Insecticide-treated nets (ITNs) and long-lasting insecticide treated nets (LLINs) were distributed periodically in central Nigeria throughout the 2000s by the local government and international bodies like TCC. ITNs were introduced in Seri in 2004 and LLINs were distributed in all five Nigerian SVs in 2010. Bednet coverage was assumed to be 80.4% for Seri and 50% for the other four Nigerian SVs based on program estimates. Early evidence suggests that these interventions are indeed synergistic in central Nigeria [35–37]. In PNG, the vector responsible for transmission is An. Punctulatus, and we assumed LLIN coverage of 40% in Usino Bundi based on regional bednet usage statistics [38]. ITN usage in Kirare, Tanzania was estimated to be much lower, around 25%, as large scale distribution did not occur until later in the control progam in this region [30]. In Kirare, transmission was predominantly mediated by An. gambiae and An. funestus during pre-MDA surveys [30]. We therefore assumed Anopheles transmission for modeling purposes, but note that Culex quinquefasciatus was also present and that species composition studies indicated that the Culex mosquitoes were dominant by the end of the MDA program [30]. Culex pipiens mosquitoes are responsible for transmission in Giza, Egypt and bednets are not prevalent [32].

Computational system for data and model discovery

Here, we outline the workflow underpinning our novel reconstructive computational discovery framework for generating local infection data and models simultaneously (Fig 1).

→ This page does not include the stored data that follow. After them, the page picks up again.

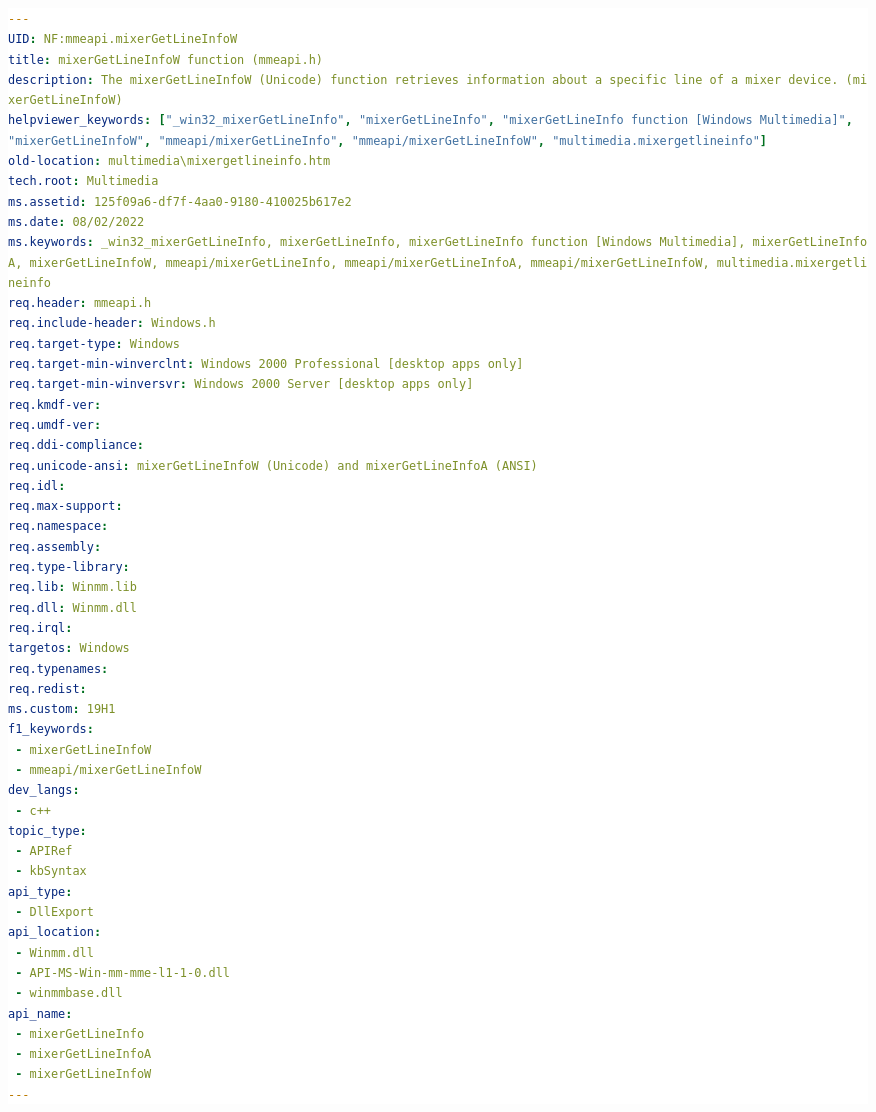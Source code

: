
 ```yaml
---
UID: NF:mmeapi.mixerGetLineInfoW
title: mixerGetLineInfoW function (mmeapi.h)
description: The mixerGetLineInfoW (Unicode) function retrieves information about a specific line of a mixer device. (mixerGetLineInfoW)
helpviewer_keywords: ["_win32_mixerGetLineInfo", "mixerGetLineInfo", "mixerGetLineInfo function [Windows Multimedia]", "mixerGetLineInfoW", "mmeapi/mixerGetLineInfo", "mmeapi/mixerGetLineInfoW", "multimedia.mixergetlineinfo"]
old-location: multimedia\mixergetlineinfo.htm
tech.root: Multimedia
ms.assetid: 125f09a6-df7f-4aa0-9180-410025b617e2
ms.date: 08/02/2022
ms.keywords: _win32_mixerGetLineInfo, mixerGetLineInfo, mixerGetLineInfo function [Windows Multimedia], mixerGetLineInfoA, mixerGetLineInfoW, mmeapi/mixerGetLineInfo, mmeapi/mixerGetLineInfoA, mmeapi/mixerGetLineInfoW, multimedia.mixergetlineinfo
req.header: mmeapi.h
req.include-header: Windows.h
req.target-type: Windows
req.target-min-winverclnt: Windows 2000 Professional [desktop apps only]
req.target-min-winversvr: Windows 2000 Server [desktop apps only]
req.kmdf-ver: 
req.umdf-ver: 
req.ddi-compliance: 
req.unicode-ansi: mixerGetLineInfoW (Unicode) and mixerGetLineInfoA (ANSI)
req.idl: 
req.max-support: 
req.namespace: 
req.assembly: 
req.type-library: 
req.lib: Winmm.lib
req.dll: Winmm.dll
req.irql: 
targetos: Windows
req.typenames: 
req.redist: 
ms.custom: 19H1
f1_keywords:
 - mixerGetLineInfoW
 - mmeapi/mixerGetLineInfoW
dev_langs:
 - c++
topic_type:
 - APIRef
 - kbSyntax
api_type:
 - DllExport
api_location:
 - Winmm.dll
 - API-MS-Win-mm-mme-l1-1-0.dll
 - winmmbase.dll
api_name:
 - mixerGetLineInfo
 - mixerGetLineInfoA
 - mixerGetLineInfoW
---
```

We begin by noting that predictions arising from dynamical models, even in the case of deterministic models, are invariably highly dependent on initial conditions [14,23], and thus, in the absence of empirical data describing baseline infection prevalence, it is crucial that we first accurately estimate this key information if we are to simulate control and elimination dependably. A computational discovery system must therefore be capable of facilitating the generation of such missing data by taking advantage of the knowledge contained within process models fitted to training datasets. Here, we accomplished this step by adapting our previously developed Bayesian Melding (BM) data assimilation methodology that originally was used to identify an ensemble of locally acceptable models by calibration of model parameters (Table D in S1 File) to baseline site-specific infection data collected by control programs [9,20,21,39–41]. In the absence of such baseline data, we modified the approach to first calibrate the model parameters using post-intervention mf and CFA monitoring data collected during MDA programs (see calibration steps 1–3 in Fig 1). Then, using the fitted models, we reconstructed new information on the pre-control prevalence before proceeding to predict the relevant quantities of interest, including estimating transmission endpoints and performing simulations of the expected impacts of interventions programs (see quantities of interest in Fig 1). Fig 1 summarizes the calibration (or model discovery), data generation, and modelling steps involved in applying the computation system, while also highlighting the site-specific training and intervention data needed to carry out each of these steps. Full details of the mathematical model, calibration procedures, and methods for calculating these variables are as given below.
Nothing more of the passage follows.